Information given:
——

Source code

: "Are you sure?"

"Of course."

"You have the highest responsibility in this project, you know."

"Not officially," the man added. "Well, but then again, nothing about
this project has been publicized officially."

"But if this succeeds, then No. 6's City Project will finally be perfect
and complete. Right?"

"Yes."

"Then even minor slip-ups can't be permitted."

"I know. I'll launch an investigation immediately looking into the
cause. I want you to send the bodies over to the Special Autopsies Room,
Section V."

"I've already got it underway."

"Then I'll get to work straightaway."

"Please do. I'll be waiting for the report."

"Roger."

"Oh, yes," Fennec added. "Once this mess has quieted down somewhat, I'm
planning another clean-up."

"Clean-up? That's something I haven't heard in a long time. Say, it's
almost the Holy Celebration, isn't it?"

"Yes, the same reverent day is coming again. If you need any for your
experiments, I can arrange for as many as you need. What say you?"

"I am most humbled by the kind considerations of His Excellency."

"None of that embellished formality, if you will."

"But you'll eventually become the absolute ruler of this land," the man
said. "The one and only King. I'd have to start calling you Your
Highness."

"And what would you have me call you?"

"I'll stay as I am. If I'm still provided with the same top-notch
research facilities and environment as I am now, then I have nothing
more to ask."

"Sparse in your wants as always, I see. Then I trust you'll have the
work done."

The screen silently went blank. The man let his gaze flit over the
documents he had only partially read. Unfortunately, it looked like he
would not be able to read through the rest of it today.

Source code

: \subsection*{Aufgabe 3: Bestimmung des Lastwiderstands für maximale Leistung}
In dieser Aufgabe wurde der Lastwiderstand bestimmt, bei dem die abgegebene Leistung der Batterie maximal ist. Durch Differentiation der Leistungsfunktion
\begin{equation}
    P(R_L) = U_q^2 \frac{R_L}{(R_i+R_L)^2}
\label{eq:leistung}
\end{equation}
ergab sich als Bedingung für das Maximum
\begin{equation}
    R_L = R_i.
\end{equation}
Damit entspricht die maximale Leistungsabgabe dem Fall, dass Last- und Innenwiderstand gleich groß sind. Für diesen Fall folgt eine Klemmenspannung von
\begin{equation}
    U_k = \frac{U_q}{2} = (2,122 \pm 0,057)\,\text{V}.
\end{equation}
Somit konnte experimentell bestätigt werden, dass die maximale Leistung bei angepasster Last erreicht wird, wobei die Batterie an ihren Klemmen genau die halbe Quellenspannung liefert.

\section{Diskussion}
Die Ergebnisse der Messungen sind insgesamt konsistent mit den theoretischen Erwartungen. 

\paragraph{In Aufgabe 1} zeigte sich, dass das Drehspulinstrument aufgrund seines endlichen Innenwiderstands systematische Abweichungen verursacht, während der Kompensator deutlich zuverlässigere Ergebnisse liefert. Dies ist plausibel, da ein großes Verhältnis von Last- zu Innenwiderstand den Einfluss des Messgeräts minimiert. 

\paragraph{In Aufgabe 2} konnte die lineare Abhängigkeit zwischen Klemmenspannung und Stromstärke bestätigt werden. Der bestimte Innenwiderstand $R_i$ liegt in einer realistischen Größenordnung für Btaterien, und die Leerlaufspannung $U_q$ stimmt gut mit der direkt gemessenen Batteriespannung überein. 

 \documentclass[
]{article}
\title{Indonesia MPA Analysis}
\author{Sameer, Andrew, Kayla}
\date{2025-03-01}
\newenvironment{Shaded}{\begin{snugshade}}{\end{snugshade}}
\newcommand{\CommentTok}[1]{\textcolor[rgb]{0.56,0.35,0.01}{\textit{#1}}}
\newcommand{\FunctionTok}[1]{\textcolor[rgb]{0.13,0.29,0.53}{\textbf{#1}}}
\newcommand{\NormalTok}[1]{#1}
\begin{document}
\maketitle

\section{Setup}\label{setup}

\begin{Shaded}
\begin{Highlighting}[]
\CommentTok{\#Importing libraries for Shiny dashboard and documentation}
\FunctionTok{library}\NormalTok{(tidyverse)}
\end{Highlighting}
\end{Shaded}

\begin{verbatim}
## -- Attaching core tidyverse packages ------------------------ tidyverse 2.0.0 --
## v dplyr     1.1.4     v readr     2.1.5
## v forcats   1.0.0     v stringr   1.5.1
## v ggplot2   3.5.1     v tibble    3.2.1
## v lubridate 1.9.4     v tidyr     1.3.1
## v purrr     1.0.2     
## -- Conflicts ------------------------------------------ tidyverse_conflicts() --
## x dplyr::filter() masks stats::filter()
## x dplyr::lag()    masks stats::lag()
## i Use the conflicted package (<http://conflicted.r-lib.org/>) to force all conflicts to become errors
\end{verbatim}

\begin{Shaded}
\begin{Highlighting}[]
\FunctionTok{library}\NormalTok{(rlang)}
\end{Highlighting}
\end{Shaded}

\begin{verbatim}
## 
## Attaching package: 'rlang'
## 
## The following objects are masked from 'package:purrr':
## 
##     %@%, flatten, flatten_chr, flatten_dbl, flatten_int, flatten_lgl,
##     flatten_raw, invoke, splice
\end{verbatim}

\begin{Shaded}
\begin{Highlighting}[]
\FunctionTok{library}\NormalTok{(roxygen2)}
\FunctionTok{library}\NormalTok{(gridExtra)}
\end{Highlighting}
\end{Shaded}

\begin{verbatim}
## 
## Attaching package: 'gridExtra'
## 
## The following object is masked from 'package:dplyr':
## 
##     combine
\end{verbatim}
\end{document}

——

Exercise requirements: From the first line to the last, return the data exactly.

Response:
Source code

: "Are you sure?"

"Of course."

"You have the highest responsibility in this project, you know."

"Not officially," the man added. "Well, but then again, nothing about
this project has been publicized officially."

"But if this succeeds, then No. 6's City Project will finally be perfect
and complete. Right?"

"Yes."

"Then even minor slip-ups can't be permitted."

"I know. I'll launch an investigation immediately looking into the
cause. I want you to send the bodies over to the Special Autopsies Room,
Section V."

"I've already got it underway."

"Then I'll get to work straightaway."

"Please do. I'll be waiting for the report."

"Roger."

"Oh, yes," Fennec added. "Once this mess has quieted down somewhat, I'm
planning another clean-up."

"Clean-up? That's something I haven't heard in a long time. Say, it's
almost the Holy Celebration, isn't it?"

"Yes, the same reverent day is coming again. If you need any for your
experiments, I can arrange for as many as you need. What say you?"

"I am most humbled by the kind considerations of His Excellency."

"None of that embellished formality, if you will."

"But you'll eventually become the absolute ruler of this land," the man
said. "The one and only King. I'd have to start calling you Your
Highness."

"And what would you have me call you?"

"I'll stay as I am. If I'm still provided with the same top-notch
research facilities and environment as I am now, then I have nothing
more to ask."

"Sparse in your wants as always, I see. Then I trust you'll have the
work done."

The screen silently went blank. The man let his gaze flit over the
documents he had only partially read. Unfortunately, it looked like he
would not be able to read through the rest of it today.

Source code

: \subsection*{Aufgabe 3: Bestimmung des Lastwiderstands für maximale Leistung}
In dieser Aufgabe wurde der Lastwiderstand bestimmt, bei dem die abgegebene Leistung der Batterie maximal ist. Durch Differentiation der Leistungsfunktion
\begin{equation}
    P(R_L) = U_q^2 \frac{R_L}{(R_i+R_L)^2}
\label{eq:leistung}
\end{equation}
ergab sich als Bedingung für das Maximum
\begin{equation}
    R_L = R_i.
\end{equation}
Damit entspricht die maximale Leistungsabgabe dem Fall, dass Last- und Innenwiderstand gleich groß sind. Für diesen Fall folgt eine Klemmenspannung von
\begin{equation}
    U_k = \frac{U_q}{2} = (2,122 \pm 0,057)\,\text{V}.
\end{equation}
Somit konnte experimentell bestätigt werden, dass die maximale Leistung bei angepasster Last erreicht wird, wobei die Batterie an ihren Klemmen genau die halbe Quellenspannung liefert.

\section{Diskussion}
Die Ergebnisse der Messungen sind insgesamt konsistent mit den theoretischen Erwartungen. 

\paragraph{In Aufgabe 1} zeigte sich, dass das Drehspulinstrument aufgrund seines endlichen Innenwiderstands systematische Abweichungen verursacht, während der Kompensator deutlich zuverlässigere Ergebnisse liefert. Dies ist plausibel, da ein großes Verhältnis von Last- zu Innenwiderstand den Einfluss des Messgeräts minimiert. 

\paragraph{In Aufgabe 2} konnte die lineare Abhängigkeit zwischen Klemmenspannung und Stromstärke bestätigt werden. Der bestimte Innenwiderstand $R_i$ liegt in einer realistischen Größenordnung für Btaterien, und die Leerlaufspannung $U_q$ stimmt gut mit der direkt gemessenen Batteriespannung überein. 

 \documentclass[
]{article}
\title{Indonesia MPA Analysis}
\author{Sameer, Andrew, Kayla}
\date{2025-03-01}
\newenvironment{Shaded}{\begin{snugshade}}{\end{snugshade}}
\newcommand{\CommentTok}[1]{\textcolor[rgb]{0.56,0.35,0.01}{\textit{#1}}}
\newcommand{\FunctionTok}[1]{\textcolor[rgb]{0.13,0.29,0.53}{\textbf{#1}}}
\newcommand{\NormalTok}[1]{#1}
\begin{document}
\maketitle

\section{Setup}\label{setup}

\begin{Shaded}
\begin{Highlighting}[]
\CommentTok{\#Importing libraries for Shiny dashboard and documentation}
\FunctionTok{library}\NormalTok{(tidyverse)}
\end{Highlighting}
\end{Shaded}

\begin{verbatim}
## -- Attaching core tidyverse packages ------------------------ tidyverse 2.0.0 --
## v dplyr     1.1.4     v readr     2.1.5
## v forcats   1.0.0     v stringr   1.5.1
## v ggplot2   3.5.1     v tibble    3.2.1
## v lubridate 1.9.4     v tidyr     1.3.1
## v purrr     1.0.2     
## -- Conflicts ------------------------------------------ tidyverse_conflicts() --
## x dplyr::filter() masks stats::filter()
## x dplyr::lag()    masks stats::lag()
## i Use the conflicted package (<http://conflicted.r-lib.org/>) to force all conflicts to become errors
\end{verbatim}

\begin{Shaded}
\begin{Highlighting}[]
\FunctionTok{library}\NormalTok{(rlang)}
\end{Highlighting}
\end{Shaded}

\begin{verbatim}
## 
## Attaching package: 'rlang'
## 
## The following objects are masked from 'package:purrr':
## 
##     %@%, flatten, flatten_chr, flatten_dbl, flatten_int, flatten_lgl,
##     flatten_raw, invoke, splice
\end{verbatim}

\begin{Shaded}
\begin{Highlighting}[]
\FunctionTok{library}\NormalTok{(roxygen2)}
\FunctionTok{library}\NormalTok{(gridExtra)}
\end{Highlighting}
\end{Shaded}

\begin{verbatim}
## 
## Attaching package: 'gridExtra'
## 
## The following object is masked from 'package:dplyr':
## 
##     combine
\end{verbatim}
\end{document}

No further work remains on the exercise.